Sure, because "you choose to ignore [the problem of ugliness] as such". People who share "my opinion" don't ignore that and use cleaner formats, so YAML is a solution that addresses the problem, your suggestion doesn't
So true. I abhor yaml. It’s impossible to know correct indentation without a plugin that shows it which isn’t available in many cases where you edit yaml. It’s whitespace sensitive. The data types are not obvious. It’s just all a round bad
I love json. It’s explicit and easy to read. We should just be using json for everything that needs to be human readable.
Preferably written in assembler, to avoid the extra complexity of a compiler, right?
Configuration files have been a common feature of software since OSs exist, basically. They serve a clear and useful purpose, even though they create some problems of their own.
For complex environments like those discussed in the article, there’s unavoidably complicated logic.
Code is a good place for logic to live.
Compared to yaml, code is more testable, readable and expressible.
I should’ve restricted my original comment to the kind of situation in the article where different configs are created for various regions and test environments with optional values. Totally agree configs are useful for defining more static values.
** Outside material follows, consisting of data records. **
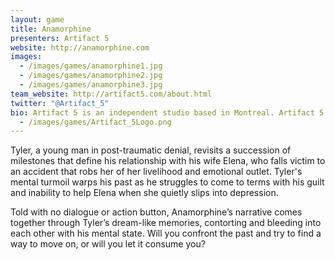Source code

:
 ```yaml
---
layout: game
title: Anamorphine
presenters: Artifact 5
website: http://anamorphine.com
images:
  - /images/games/anamorphine1.jpg
  - /images/games/anamorphine2.jpg
  - /images/games/anamorphine3.jpg
team_website: http://artifact5.com/about.html
twitter: "@Artifact_5"
bio: Artifact 5 is an independent studio based in Montreal. Artifact 5 creates experiential and emotionally driven games by telling stories through mechanics.team_images:
  - /images/games/Artifact_5Logo.png
---
```

Tyler, a young man in post-traumatic denial, revisits a succession of milestones that define his relationship with his wife Elena, who falls victim to an accident that robs her of her livelihood and emotional outlet. Tyler's mental turmoil warps his past as he struggles to come to terms with his guilt and inability to help Elena when she quietly slips into depression.

Told with no dialogue or action button, Anamorphine’s narrative comes together through Tyler’s dream-like memories, contorting and bleeding into each other with his mental state. Will you confront the past and try to find a way to move on, or will you let it consume you?
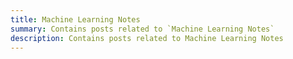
 ```yaml
---
title: Machine Learning Notes
summary: Contains posts related to `Machine Learning Notes`
description: Contains posts related to Machine Learning Notes
---
```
Restricting config to static values removes quite a bit of the value of config, in my opinion.
Yes, logic should live in code, but very often that logic needs to behave differently depending on some piece of (inherently variable, not static) configuration.
Random examples (written from the perspective of personified code):
- How many threads should I use?
- On which port should I serve metrics?
- Which retry strategy should I use?
By "more static", I meant items with only a handful of variations.
If you're using one port for dev & another for prod I reckon it's best to have it in config.
But if you're port is varying by image, region, dev/test/prod status and has exceptions for customers using your app on prem then keeping all that logic in code may be easier.
Config declared in and generated by code has been a superior experience. It's one of the things that AWS CDK got absolutely right. My config and declarative definition of my cloud infra is all written in a typesafe language with great IDE support without the need for random plugins that some rando wrote and never updated since 2 years ago.